Cheerio itself will use htmlparser2 (npmjs, github) to read HTML/XML content.
npm install metalsmith-doctoc-cheerio
This plugin will accept the following option properties:
Options {
//- these are htmlparser2 specific options:
// https://github.com/fb55/htmlparser2/wiki/Parser-options
//- cheerio will pass this options object on to its
// underlying htmlparser2 instance.
htmlparser2: {
//- enable to give <script> and <style> special treatment
xmlMode: false,
//- enable to decode entities within the document
decodeEntities: false,
//- enable to lowercase all tags if xmlMode is disabled
//- if false, lowercase tags will remain lowercase,
// but uppercase attribute names will be lowercased!
lowerCaseTags: false,
//- enable to recognize CDATA sections as text,
// even if xmlMode is disabled
//- implicitly enabled if xmlMode is true
recognizeCDATA: false,
//- enable to trigger the onclosetag event
// if xmlMode is disabled
//- implicitly enabled if xmlMode is true
recognizeSelfClosing: false
}
//- $range = 'h$min-$max'
//- with $min and $max in [1,6] and ($min <= $max)
//- $min will replace hMin and $max will replace hMax
hRange: "h1-6",
//- an integer value in [1,6]
//- if hMin=X, then this plugin will
// ignore any heading tag <hN> if (N < X)

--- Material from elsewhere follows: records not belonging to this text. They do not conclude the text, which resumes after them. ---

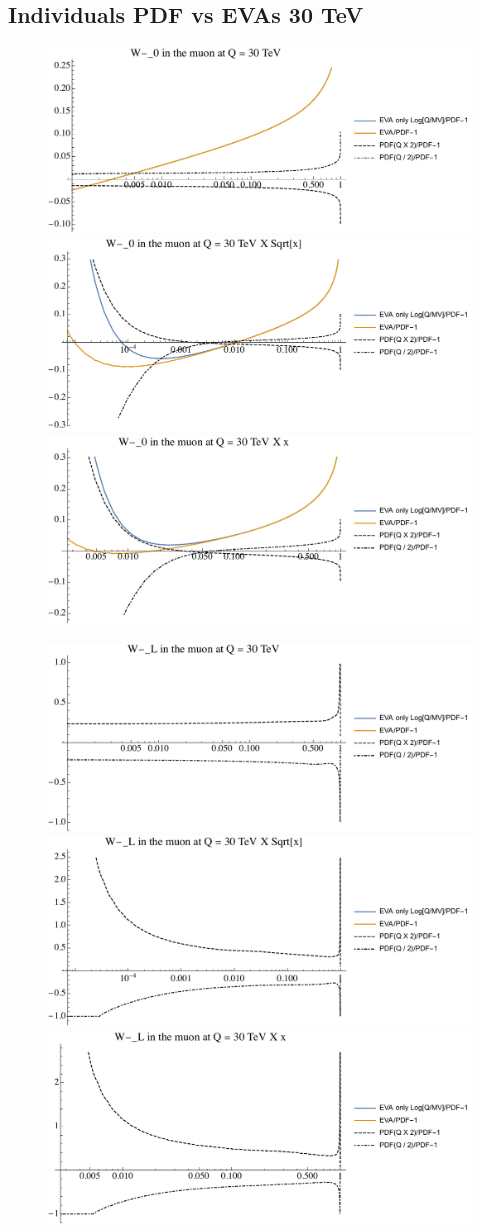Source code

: \documentclass[a4paper,11pt]{article}
\begin{document}
\clearpage
\subsection{Individuals PDF vs EVAs 30 TeV}

\begin{figure}[ht]
\includegraphics[width=0.46\linewidth]{PlotPDFs/ratios/30TeV/W-_0_Q.pdf}
\includegraphics[width=0.46\linewidth]{PlotPDFs/ratios/30TeV/W-_0_Qsqrtx.pdf}
\includegraphics[width=0.46\linewidth]{PlotPDFs/ratios/30TeV/W-_0_Qx.pdf}
\end{figure}

\begin{figure}[ht]
\includegraphics[width=0.46\linewidth]{PlotPDFs/ratios/30TeV/W-_L_Q.pdf}
\includegraphics[width=0.46\linewidth]{PlotPDFs/ratios/30TeV/W-_L_Qsqrtx.pdf}
\includegraphics[width=0.46\linewidth]{PlotPDFs/ratios/30TeV/W-_L_Qx.pdf}
\end{figure}
\end{document}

//- if (hMin == hMax == X), then this plugin will
// ignore any heading tag, but not <hX>
//- if (hMin > hMax), then all heading tags will be ignored!
hMin: 1,
//- an integer value in [1,6]
//- if hMax=X, then this plugin will
// ignore any heading tag <hN> if (N > X)
//- if (hMin == hMax == X), then this plugin will
// ignore any heading tag, but not <hX>
//- if (hMin > hMax), then all heading tags will be ignored!
hMax: 6,
//- $selector = /h[1-6](,\s*h[1-6])*/
//- a heading will only be taken into account, if it's tag
// can be found inside hSelector
//- if hRange is given, it will override hMin and hMax
//- if hMin or hMax are given, they will override hSelector
//- hSelector is what will be used to find the heading tags
hSelector: 'h1, h2, h3, h4, h5, h6',
//- use this value to specify a cheerio context in which to
// look for heading tags.
//- e.g. use '*' to search the whole document
//- e.g. use '#id' to only search the element marked with the
// specified id value.
hContext: '*',
//- string function(string)
//- this function will be used to calculate a missing id:
// assuming "<h1>$title</h1>" was found, an id will be
// generated as follows: $id = options.slugFunc($title)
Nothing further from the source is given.